Goal of the exercise:
From the entries that follow, pick out all lines holding "free".

.....

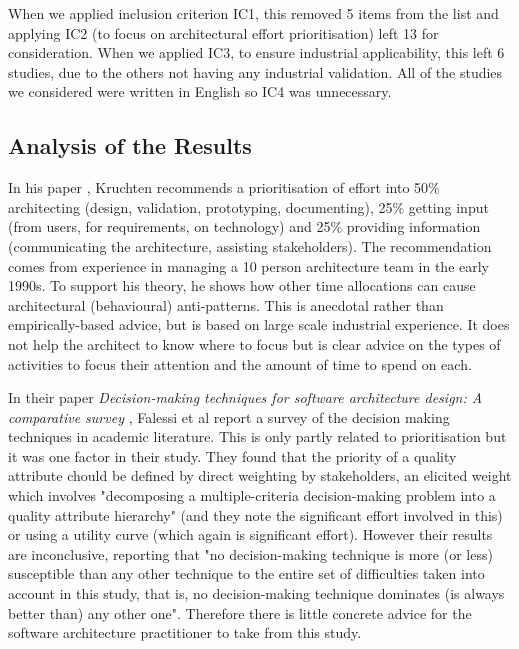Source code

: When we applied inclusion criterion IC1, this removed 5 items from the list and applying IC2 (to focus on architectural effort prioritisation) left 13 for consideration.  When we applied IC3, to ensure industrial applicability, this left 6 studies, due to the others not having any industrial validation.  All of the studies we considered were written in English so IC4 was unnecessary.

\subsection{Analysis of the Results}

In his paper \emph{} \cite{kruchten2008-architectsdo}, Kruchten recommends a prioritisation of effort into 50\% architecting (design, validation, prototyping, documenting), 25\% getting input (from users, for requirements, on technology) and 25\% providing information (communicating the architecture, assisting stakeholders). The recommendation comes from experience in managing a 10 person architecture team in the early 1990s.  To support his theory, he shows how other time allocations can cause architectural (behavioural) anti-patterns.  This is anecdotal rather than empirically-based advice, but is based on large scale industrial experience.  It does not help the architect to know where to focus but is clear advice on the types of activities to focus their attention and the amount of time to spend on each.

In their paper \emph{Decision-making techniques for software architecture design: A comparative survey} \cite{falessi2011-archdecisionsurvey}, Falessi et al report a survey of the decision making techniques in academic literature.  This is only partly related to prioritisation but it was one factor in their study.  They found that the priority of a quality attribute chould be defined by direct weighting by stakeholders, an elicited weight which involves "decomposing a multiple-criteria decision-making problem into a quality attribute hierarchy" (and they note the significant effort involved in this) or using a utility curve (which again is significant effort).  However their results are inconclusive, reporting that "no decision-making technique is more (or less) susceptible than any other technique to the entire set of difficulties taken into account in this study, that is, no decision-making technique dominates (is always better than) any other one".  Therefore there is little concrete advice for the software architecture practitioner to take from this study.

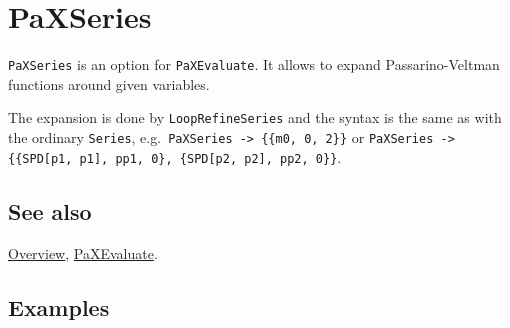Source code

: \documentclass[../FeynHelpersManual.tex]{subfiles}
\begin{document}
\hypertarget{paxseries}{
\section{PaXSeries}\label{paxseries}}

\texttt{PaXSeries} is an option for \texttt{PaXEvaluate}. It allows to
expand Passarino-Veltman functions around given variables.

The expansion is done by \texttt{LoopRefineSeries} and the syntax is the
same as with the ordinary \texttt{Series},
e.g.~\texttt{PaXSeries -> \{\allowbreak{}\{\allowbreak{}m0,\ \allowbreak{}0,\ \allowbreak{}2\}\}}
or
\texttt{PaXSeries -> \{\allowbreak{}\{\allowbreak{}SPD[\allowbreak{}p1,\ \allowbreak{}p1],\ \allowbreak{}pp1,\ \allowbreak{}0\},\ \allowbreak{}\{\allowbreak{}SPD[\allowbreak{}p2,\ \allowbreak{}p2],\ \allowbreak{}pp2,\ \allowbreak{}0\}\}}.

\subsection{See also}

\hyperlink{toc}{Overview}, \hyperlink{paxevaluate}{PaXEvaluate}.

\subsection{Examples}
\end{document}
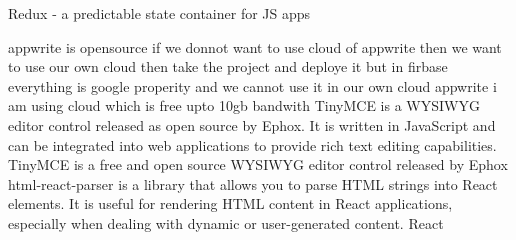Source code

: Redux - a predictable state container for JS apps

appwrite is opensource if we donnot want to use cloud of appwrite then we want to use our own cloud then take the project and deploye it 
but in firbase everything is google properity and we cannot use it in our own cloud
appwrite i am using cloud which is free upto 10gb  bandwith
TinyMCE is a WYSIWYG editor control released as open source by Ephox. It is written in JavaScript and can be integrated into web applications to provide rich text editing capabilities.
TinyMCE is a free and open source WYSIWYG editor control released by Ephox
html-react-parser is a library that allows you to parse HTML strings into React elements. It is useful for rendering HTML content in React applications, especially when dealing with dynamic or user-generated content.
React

.....

Result of the exercise:
appwrite i am using cloud which is free upto 10gb  bandwith
TinyMCE is a free and open source WYSIWYG editor control released by Ephox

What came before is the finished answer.